▶ Materials provided:
______

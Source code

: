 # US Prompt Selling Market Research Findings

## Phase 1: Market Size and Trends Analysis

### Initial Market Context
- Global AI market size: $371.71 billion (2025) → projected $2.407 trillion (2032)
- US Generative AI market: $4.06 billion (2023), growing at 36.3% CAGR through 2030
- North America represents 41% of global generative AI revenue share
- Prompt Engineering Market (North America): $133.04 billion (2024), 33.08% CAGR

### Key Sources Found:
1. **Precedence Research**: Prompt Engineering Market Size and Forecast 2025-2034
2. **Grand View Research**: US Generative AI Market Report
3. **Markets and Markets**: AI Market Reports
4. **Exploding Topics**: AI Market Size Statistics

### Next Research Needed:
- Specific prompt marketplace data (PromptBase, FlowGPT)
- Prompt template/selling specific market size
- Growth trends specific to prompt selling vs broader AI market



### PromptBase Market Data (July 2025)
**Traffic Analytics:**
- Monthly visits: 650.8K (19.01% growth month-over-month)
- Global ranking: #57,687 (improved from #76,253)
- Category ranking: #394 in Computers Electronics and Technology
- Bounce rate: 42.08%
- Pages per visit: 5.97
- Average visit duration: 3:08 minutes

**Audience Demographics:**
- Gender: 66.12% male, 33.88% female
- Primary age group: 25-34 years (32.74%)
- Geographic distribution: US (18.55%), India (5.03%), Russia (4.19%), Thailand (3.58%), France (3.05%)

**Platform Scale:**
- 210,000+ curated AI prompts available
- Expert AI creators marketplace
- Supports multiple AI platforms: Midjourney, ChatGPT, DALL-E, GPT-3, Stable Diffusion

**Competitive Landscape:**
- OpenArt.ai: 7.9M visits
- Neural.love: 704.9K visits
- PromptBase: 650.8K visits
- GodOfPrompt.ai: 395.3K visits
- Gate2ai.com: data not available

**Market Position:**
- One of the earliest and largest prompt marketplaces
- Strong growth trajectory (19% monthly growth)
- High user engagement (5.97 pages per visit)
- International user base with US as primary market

______

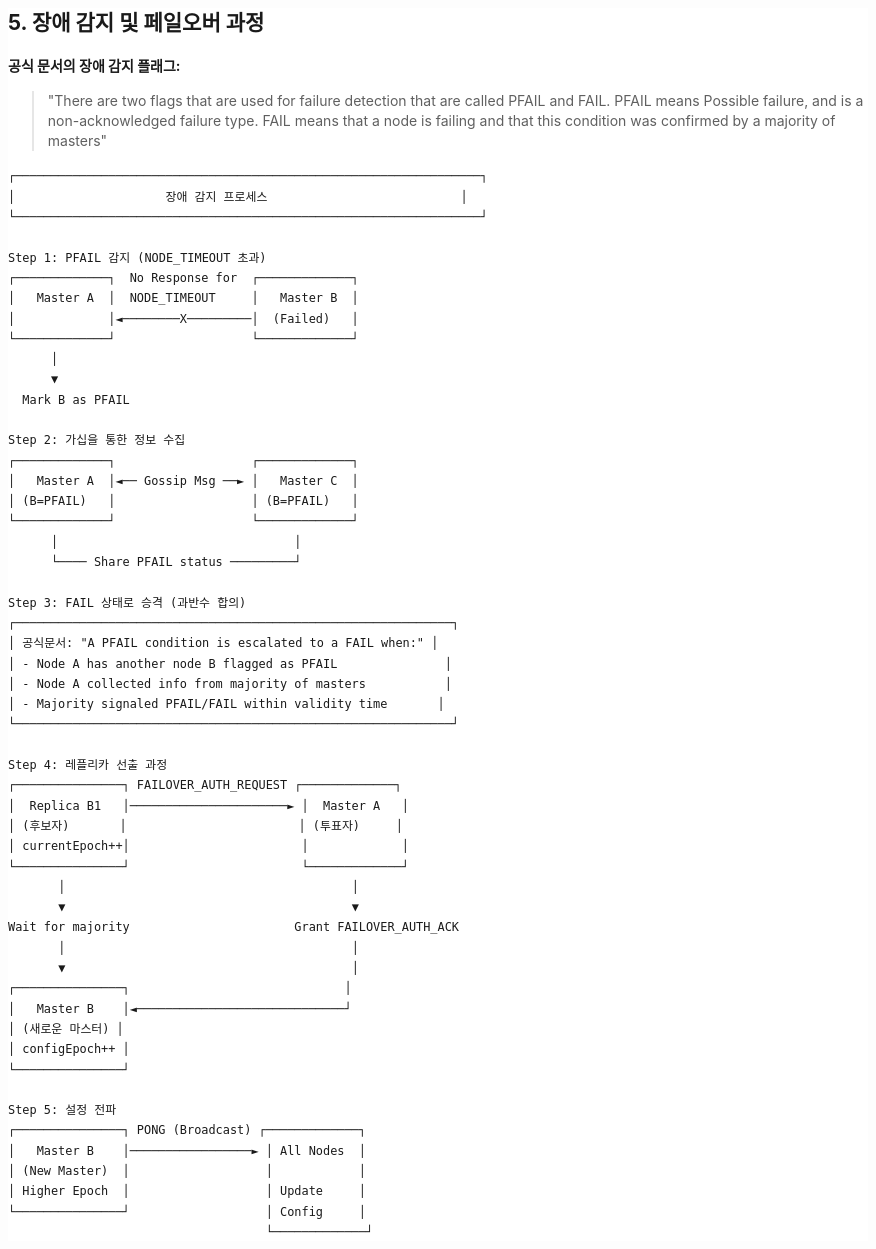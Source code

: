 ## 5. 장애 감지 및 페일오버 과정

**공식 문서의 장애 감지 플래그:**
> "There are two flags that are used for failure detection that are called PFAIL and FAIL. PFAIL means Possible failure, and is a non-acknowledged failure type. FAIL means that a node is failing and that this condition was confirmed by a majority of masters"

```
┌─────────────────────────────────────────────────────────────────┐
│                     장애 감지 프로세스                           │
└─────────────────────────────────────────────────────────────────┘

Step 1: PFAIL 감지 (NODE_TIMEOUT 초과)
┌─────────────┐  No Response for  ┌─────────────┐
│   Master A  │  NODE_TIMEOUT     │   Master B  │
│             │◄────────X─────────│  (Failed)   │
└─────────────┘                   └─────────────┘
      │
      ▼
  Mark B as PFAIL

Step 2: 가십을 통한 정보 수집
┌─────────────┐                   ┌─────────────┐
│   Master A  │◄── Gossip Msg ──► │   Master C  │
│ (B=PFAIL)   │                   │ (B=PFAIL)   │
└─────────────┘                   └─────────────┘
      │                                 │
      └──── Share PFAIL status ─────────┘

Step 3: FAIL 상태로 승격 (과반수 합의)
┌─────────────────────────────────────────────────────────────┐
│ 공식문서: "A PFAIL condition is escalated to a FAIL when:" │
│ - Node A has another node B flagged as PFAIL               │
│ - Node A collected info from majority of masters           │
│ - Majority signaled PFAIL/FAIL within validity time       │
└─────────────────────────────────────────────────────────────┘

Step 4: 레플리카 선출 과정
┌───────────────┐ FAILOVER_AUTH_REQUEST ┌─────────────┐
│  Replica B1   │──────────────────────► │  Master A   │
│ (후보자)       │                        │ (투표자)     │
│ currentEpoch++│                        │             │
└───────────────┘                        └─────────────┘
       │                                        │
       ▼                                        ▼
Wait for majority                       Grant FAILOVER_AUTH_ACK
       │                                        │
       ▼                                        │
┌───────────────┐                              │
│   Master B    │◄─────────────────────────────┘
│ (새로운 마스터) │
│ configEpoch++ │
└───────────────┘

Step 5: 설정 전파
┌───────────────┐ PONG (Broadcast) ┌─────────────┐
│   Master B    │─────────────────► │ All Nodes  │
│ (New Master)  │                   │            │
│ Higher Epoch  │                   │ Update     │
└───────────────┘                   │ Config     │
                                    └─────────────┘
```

______

▶ Task item: Lines with the word "user": copy each one from the data above.

▶ Solution for this exercise:
- High user engagement (5.97 pages per visit)
- International user base with US as primary market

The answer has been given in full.